Menurut Irawati SIPA tahun ini, dengan mengusung tema "Bahari Kencana Maestro Karya" merupakan sebuah karya persembahan pergelaran maha karya seni pertunjukan berskala internasional untuk gerakan menjaga, merawat, dan mencintai laut untuk masyarakat Indonesia.

"Indonesia negara bahari, maka penting kiranya memaknai dengan gerakan menjaga, merawat, dan mencintai laut, juga samudera, ekaligus kehidupannya," kata Irawati.

Dengan gerakan tersebut, kata dia, keberadaan lautan di tanah Air akan selalu memberikan manfaat bagi kehidupan masyarakat di seluruh Indonesia.

SIPA tahun ini, kata dia, akan menghadirkan pembukaan yang megah, mewah, dan meriah. Pembukaan juga diwarnai dengan koreografi yang indah, kembang api dan melibatkan ribuan penonton yang memadati di Benteng Vastenburg.

Panggung SIPA akan menampilkan bentuk kapal layar KRI Dewa Ruci. Kapal layar KRI Dewa Ruci merupakan satu-satunya kapal layar terbesar yang diproduksi di Indonesia.

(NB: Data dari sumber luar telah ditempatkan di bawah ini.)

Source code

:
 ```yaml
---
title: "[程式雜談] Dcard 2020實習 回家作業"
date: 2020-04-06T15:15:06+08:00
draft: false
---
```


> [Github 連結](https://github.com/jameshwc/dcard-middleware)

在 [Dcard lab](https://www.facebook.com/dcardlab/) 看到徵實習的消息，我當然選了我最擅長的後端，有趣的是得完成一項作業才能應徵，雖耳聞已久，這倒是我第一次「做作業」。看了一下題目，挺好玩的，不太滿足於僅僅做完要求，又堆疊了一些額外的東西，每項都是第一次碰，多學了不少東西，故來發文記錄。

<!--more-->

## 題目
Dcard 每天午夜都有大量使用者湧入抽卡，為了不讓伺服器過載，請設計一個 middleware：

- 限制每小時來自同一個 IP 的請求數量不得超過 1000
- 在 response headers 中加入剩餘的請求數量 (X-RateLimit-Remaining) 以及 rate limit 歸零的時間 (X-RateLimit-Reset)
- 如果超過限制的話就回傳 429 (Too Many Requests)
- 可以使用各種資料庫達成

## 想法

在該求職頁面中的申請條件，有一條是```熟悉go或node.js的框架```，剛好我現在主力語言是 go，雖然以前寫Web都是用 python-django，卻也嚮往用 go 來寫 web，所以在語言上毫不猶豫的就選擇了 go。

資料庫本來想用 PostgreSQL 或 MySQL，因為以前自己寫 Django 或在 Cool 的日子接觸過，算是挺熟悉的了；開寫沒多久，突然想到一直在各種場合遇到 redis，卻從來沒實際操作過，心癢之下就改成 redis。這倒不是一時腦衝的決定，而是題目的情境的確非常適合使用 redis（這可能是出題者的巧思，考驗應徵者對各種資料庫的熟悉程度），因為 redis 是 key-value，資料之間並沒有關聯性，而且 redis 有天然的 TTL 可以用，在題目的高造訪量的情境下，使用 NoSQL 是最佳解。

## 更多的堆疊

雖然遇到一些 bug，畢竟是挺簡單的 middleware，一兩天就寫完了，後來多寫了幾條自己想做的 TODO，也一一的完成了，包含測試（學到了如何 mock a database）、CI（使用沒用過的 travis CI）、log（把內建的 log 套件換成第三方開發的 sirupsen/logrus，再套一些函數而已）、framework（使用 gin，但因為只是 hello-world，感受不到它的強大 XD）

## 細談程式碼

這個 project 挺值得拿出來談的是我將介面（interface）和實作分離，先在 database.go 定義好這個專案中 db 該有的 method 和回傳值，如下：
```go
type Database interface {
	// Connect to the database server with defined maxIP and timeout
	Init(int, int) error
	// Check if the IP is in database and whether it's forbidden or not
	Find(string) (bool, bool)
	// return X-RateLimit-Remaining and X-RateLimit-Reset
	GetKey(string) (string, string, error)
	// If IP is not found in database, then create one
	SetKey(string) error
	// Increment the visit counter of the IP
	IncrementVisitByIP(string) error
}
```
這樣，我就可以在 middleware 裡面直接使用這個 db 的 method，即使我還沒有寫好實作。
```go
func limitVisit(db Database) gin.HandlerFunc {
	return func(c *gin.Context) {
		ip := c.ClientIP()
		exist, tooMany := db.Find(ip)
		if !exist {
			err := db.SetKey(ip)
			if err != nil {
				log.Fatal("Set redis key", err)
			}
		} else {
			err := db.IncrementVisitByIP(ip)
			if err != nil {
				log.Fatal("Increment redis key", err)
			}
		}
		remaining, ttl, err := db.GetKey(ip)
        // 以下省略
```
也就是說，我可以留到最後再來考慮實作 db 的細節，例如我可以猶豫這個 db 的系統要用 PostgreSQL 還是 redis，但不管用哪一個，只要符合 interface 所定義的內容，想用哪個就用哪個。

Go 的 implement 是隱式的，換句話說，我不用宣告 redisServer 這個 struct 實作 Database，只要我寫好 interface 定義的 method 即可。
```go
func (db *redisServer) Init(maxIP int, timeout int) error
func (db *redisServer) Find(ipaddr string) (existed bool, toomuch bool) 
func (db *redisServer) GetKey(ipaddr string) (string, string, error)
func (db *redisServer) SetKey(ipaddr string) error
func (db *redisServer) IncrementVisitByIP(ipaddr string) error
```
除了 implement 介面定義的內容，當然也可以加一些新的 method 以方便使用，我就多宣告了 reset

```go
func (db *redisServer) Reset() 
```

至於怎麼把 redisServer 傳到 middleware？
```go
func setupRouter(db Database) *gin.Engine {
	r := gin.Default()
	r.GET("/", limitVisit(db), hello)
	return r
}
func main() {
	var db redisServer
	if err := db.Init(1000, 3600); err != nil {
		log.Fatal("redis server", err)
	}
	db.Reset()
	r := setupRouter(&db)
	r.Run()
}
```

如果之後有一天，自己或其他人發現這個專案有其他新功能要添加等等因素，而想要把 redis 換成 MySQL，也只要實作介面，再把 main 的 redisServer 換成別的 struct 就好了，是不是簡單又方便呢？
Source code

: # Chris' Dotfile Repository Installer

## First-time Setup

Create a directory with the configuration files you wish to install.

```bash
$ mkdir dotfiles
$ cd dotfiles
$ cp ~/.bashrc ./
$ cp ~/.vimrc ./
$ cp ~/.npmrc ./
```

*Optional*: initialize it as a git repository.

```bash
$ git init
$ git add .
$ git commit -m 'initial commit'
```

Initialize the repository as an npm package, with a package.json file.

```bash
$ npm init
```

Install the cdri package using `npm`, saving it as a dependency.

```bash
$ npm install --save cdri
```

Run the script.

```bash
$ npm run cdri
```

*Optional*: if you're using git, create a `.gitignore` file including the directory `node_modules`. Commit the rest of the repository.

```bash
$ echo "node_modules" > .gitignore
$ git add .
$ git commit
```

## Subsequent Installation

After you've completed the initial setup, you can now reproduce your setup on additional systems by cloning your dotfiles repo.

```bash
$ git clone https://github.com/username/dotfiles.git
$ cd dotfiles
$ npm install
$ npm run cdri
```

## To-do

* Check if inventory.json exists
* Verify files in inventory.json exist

Maskot SIPA 2017 yaitu seorang penari sekaligus koreografer, Eko Supriyanto atau lebih dikenal Eko Pece. Eko Supriyanto menggemari seni tari Jawa dan seni bela diri sejak berusia tujuh tahun.

Panitia sudah menyiapkan sebanyak 5.000 kursi untuk tamu umum dan 150 kursi untuk tamu VIP, tetapi jumlah pengunjung yang hadir diperkirakan mencapai 8.000 hingga 10.000 orang.

Selain itu, panitia selain menggelar acara utama SIPA, juga basar sekitar panggung yang terdapat sebanyak 30 stand ikut berpartisipasi mulai dari non kuliner dari pameran produk, distro, handcraft hingga khusus menjual makanan dan minuman khas Solo dan luar kota.

Maskot SIPA 2017 Eko Supriyanto dan juga koreografer yang terpilih menjadi Maskot SIPA tahun ini, merasa bangga dengan mengambil tema Bahari Kencana Maestro Karya mellalui gerakan dan seni tari untuk membawa Solo menjadi Kota Budaya dapat dikenal ke dunia.

"Saya bangga terpilih menjadi Maskot SIPA 2017," kata Eko.